Well as Clint said the blog is now a week old and for this past week I was contemplating about whether or not I should co-write this blog with him. When he mentioned the idea to me all I could think about was a blog he wrote a while ago, and let be frank, it might have been the gayest thing I’ve ever seen. It was like diary of things that he did during the day. He would describe every insignificant detail, like what he ate for breakfast or what he watched on TV at night. No thanks, not for me pal, which explains my delayed arrival. But after reading the first few posts I think I nearly wet myself and the debate was over.
Now that I’m on board let me share a little bit of my background. I’m a CT boy born and raised, and no not the White Trash (WT) part of CT, the area just outside The Big City. As I’m sure you have figured out I am a die hard baseball fan. Make no mistake I am not one of those annoying fans who thinks they know every baseball stat on the face of the Earth and thinks their insight and knowledge is gospel. I have actually played the game, and I don’t mean T-Ball when I was 7, I played into college, in fact Clint and I played at the same school, heck we were roommates.

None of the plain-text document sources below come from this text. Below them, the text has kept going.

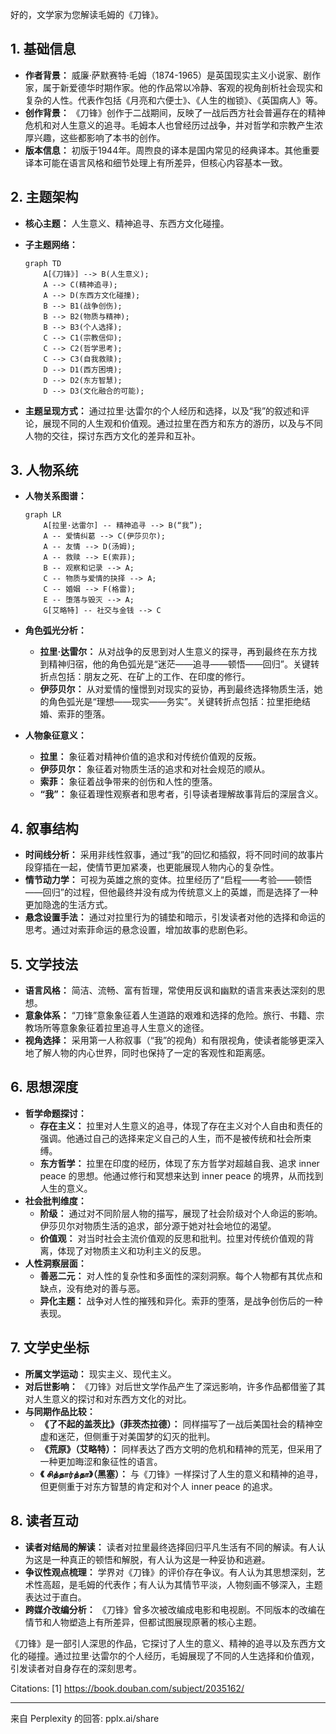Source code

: 好的，文学家为您解读毛姆的《刀锋》。

## 1. 基础信息

*   **作者背景：** 威廉·萨默赛特·毛姆（1874-1965）是英国现实主义小说家、剧作家，属于新爱德华时期作家。他的作品常以冷静、客观的视角剖析社会现实和复杂的人性。代表作包括《月亮和六便士》、《人生的枷锁》、《英国病人》等。
*   **创作背景：** 《刀锋》创作于二战期间，反映了一战后西方社会普遍存在的精神危机和对人生意义的追寻。毛姆本人也曾经历过战争，并对哲学和宗教产生浓厚兴趣，这些都影响了本书的创作。
*   **版本信息：** 初版于1944年。周煦良的译本是国内常见的经典译本。其他重要译本可能在语言风格和细节处理上有所差异，但核心内容基本一致。

## 2. 主题架构

*   **核心主题：** 人生意义、精神追寻、东西方文化碰撞。
*   **子主题网络：**

    ```mermaid
    graph TD
        A[《刀锋》] --> B(人生意义);
        A --> C(精神追寻);
        A --> D(东西方文化碰撞);
        B --> B1(战争创伤);
        B --> B2(物质与精神);
        B --> B3(个人选择);
        C --> C1(宗教信仰);
        C --> C2(哲学思考);
        C --> C3(自我救赎);
        D --> D1(西方困境);
        D --> D2(东方智慧);
        D --> D3(文化融合的可能);
    ```
*   **主题呈现方式：** 通过拉里·达雷尔的个人经历和选择，以及“我”的叙述和评论，展现不同的人生观和价值观。通过拉里在西方和东方的游历，以及与不同人物的交往，探讨东西方文化的差异和互补。

## 3. 人物系统

*   **人物关系图谱：**

    ```mermaid
    graph LR
        A[拉里·达雷尔] -- 精神追寻 --> B(“我”);
        A -- 爱情纠葛 --> C(伊莎贝尔);
        A -- 友情 --> D(汤姆);
        A -- 救赎 --> E(索菲);
        B -- 观察和记录 --> A;
        C -- 物质与爱情的抉择 --> A;
        C -- 婚姻 --> F(格雷);
        E -- 堕落与毁灭 --> A;
        G[艾略特] -- 社交与金钱 --> C
    ```
*   **角色弧光分析：**
    *   **拉里·达雷尔：** 从对战争的反思到对人生意义的探寻，再到最终在东方找到精神归宿，他的角色弧光是“迷茫——追寻——顿悟——回归”。关键转折点包括：朋友之死、在矿上的工作、在印度的修行。
    *   **伊莎贝尔：** 从对爱情的憧憬到对现实的妥协，再到最终选择物质生活，她的角色弧光是“理想——现实——务实”。关键转折点包括：拉里拒绝结婚、索菲的堕落。
*   **人物象征意义：**
    *   **拉里：** 象征着对精神价值的追求和对传统价值观的反叛。
    *   **伊莎贝尔：** 象征着对物质生活的追求和对社会规范的顺从。
    *   **索菲：** 象征着战争带来的创伤和人性的堕落。
    *    **“我”：** 象征着理性观察者和思考者，引导读者理解故事背后的深层含义。

## 4. 叙事结构

*   **时间线分析：** 采用非线性叙事，通过“我”的回忆和插叙，将不同时间的故事片段穿插在一起，使情节更加紧凑，也更能展现人物内心的复杂性。
*   **情节动力学：** 可视为英雄之旅的变体。拉里经历了“启程——考验——顿悟——回归”的过程，但他最终并没有成为传统意义上的英雄，而是选择了一种更加隐逸的生活方式。
*   **悬念设置手法：** 通过对拉里行为的铺垫和暗示，引发读者对他的选择和命运的思考。通过对索菲命运的悬念设置，增加故事的悲剧色彩。

## 5. 文学技法

*   **语言风格：** 简洁、流畅、富有哲理，常使用反讽和幽默的语言来表达深刻的思想。
*   **意象体系：** “刀锋”意象象征着人生道路的艰难和选择的危险。旅行、书籍、宗教场所等意象象征着拉里追寻人生意义的途径。
*   **视角选择：** 采用第一人称叙事（“我”的视角）和有限视角，使读者能够更深入地了解人物的内心世界，同时也保持了一定的客观性和距离感。

## 6. 思想深度

*   **哲学命题探讨：**
    *   **存在主义：** 拉里对人生意义的追寻，体现了存在主义对个人自由和责任的强调。他通过自己的选择来定义自己的人生，而不是被传统和社会所束缚。
    *   **东方哲学：** 拉里在印度的经历，体现了东方哲学对超越自我、追求 inner peace 的思想。他通过修行和冥想来达到 inner peace 的境界，从而找到人生的意义。
*   **社会批判维度：**
    *   **阶级：** 通过对不同阶层人物的描写，展现了社会阶级对个人命运的影响。伊莎贝尔对物质生活的追求，部分源于她对社会地位的渴望。
    *   **价值观：** 对当时社会主流价值观的反思和批判。拉里对传统价值观的背离，体现了对物质主义和功利主义的反思。
*   **人性洞察层面：**
    *   **善恶二元：** 对人性的复杂性和多面性的深刻洞察。每个人物都有其优点和缺点，没有绝对的善与恶。
    *   **异化主题：** 战争对人性的摧残和异化。索菲的堕落，是战争创伤后的一种表现。

## 7. 文学史坐标

*   **所属文学运动：** 现实主义、现代主义。
*   **对后世影响：** 《刀锋》对后世文学作品产生了深远影响，许多作品都借鉴了其对人生意义的探讨和对东西方文化的对比。
*   **与同期作品比较：**
    *   **《了不起的盖茨比》（菲茨杰拉德）：** 同样描写了一战后美国社会的精神空虚和迷茫，但侧重于对美国梦的幻灭的批判。
    *   **《荒原》（艾略特）：** 同样表达了西方文明的危机和精神的荒芜，但采用了一种更加晦涩和象征性的语言。
    *   **《 சித்தார்த்தா》（黑塞）：** 与《刀锋》一样探讨了人生的意义和精神的追寻，但更侧重于对东方智慧的肯定和对个人 inner peace 的追求。

## 8. 读者互动

*   **读者对结局的解读：** 读者对拉里最终选择回归平凡生活有不同的解读。有人认为这是一种真正的顿悟和解脱，有人认为这是一种妥协和逃避。
*   **争议性观点梳理：** 学界对《刀锋》的评价存在争议。有人认为其思想深刻，艺术性高超，是毛姆的代表作；有人认为其情节平淡，人物刻画不够深入，主题表达过于直白。
*   **跨媒介改编分析：** 《刀锋》曾多次被改编成电影和电视剧。不同版本的改编在情节和人物塑造上有所差异，但都试图展现原著的核心主题。

《刀锋》是一部引人深思的作品，它探讨了人生的意义、精神的追寻以及东西方文化的碰撞。通过拉里·达雷尔的个人经历，毛姆展现了不同的人生选择和价值观，引发读者对自身存在的深刻思考。

Citations:
[1] https://book.douban.com/subject/2035162/

---
来自 Perplexity 的回答: pplx.ai/share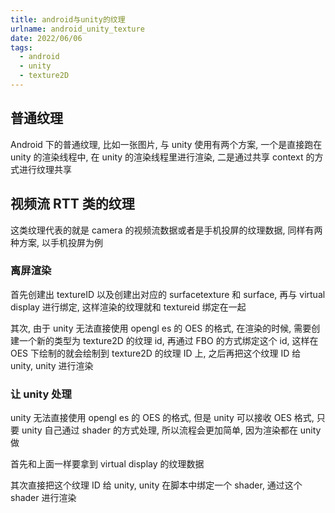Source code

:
 ```yaml
---
title: android与unity的纹理
urlname: android_unity_texture
date: 2022/06/06
tags:
  - android
  - unity
  - texture2D
---
```


## 普通纹理

Android 下的普通纹理, 比如一张图片, 与 unity 使用有两个方案, 一个是直接跑在 unity 的渲染线程中, 在 unity 的渲染线程里进行渲染, 二是通过共享 context 的方式进行纹理共享

## 视频流 RTT 类的纹理

这类纹理代表的就是 camera 的视频流数据或者是手机投屏的纹理数据, 同样有两种方案, 以手机投屏为例

### 离屏渲染

首先创建出 textureID 以及创建出对应的 surfacetexture 和 surface, 再与 virtual display 进行绑定, 这样渲染的纹理就和 textureid 绑定在一起

其次, 由于 unity 无法直接使用 opengl es 的 OES 的格式, 在渲染的时候, 需要创建一个新的类型为 texture2D 的纹理 id, 再通过 FBO 的方式绑定这个 id, 这样在 OES 下绘制的就会绘制到 texture2D 的纹理 ID 上, 之后再把这个纹理 ID 给 unity, unity 进行渲染

### 让 unity 处理

unity 无法直接使用 opengl es 的 OES 的格式, 但是 unity 可以接收 OES 格式, 只要 unity 自己通过 shader 的方式处理, 所以流程会更加简单, 因为渲染都在 unity 做

首先和上面一样要拿到 virtual display 的纹理数据

其次直接把这个纹理 ID 给 unity, unity 在脚本中绑定一个 shader, 通过这个 shader 进行渲染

I am a true Yankees fan meaning, I rooted for them before they dominated the world starting 1996 to the present day, probably around 1990 and 1991. My second favorite team might have to go to the Reds. Clint turned me on to the Reds a while ago. I think what truly did it was when shots were brought to me every time a homerun was hit, and as we know balls fly out of that ballpark like it’s a fucking circus. Talk about a blackout session, who even won that game Clint? Yeah, we have gone to a bunch of games at The Great American Ballpark and we have a blast (when Clint doesn’t get us kicked out). One time when Clint was doing his usual player bashing, this time directed at Brian Jordan. B.J lost it, worse then Jose Mesa, he pointed he bat at Clint threatening him saying “I am gonna to take you out back and beatcha if you don’t get out of here!” After his death threat we were booted from the stadium, the douche never touched us, and we stumbled the closest bar. After that sensitive prick blew up at us we gave him Clint and ours famous “Can’t Hit Your Own Weight” trophy. We will post the full list a little later and you can count on more posts from me.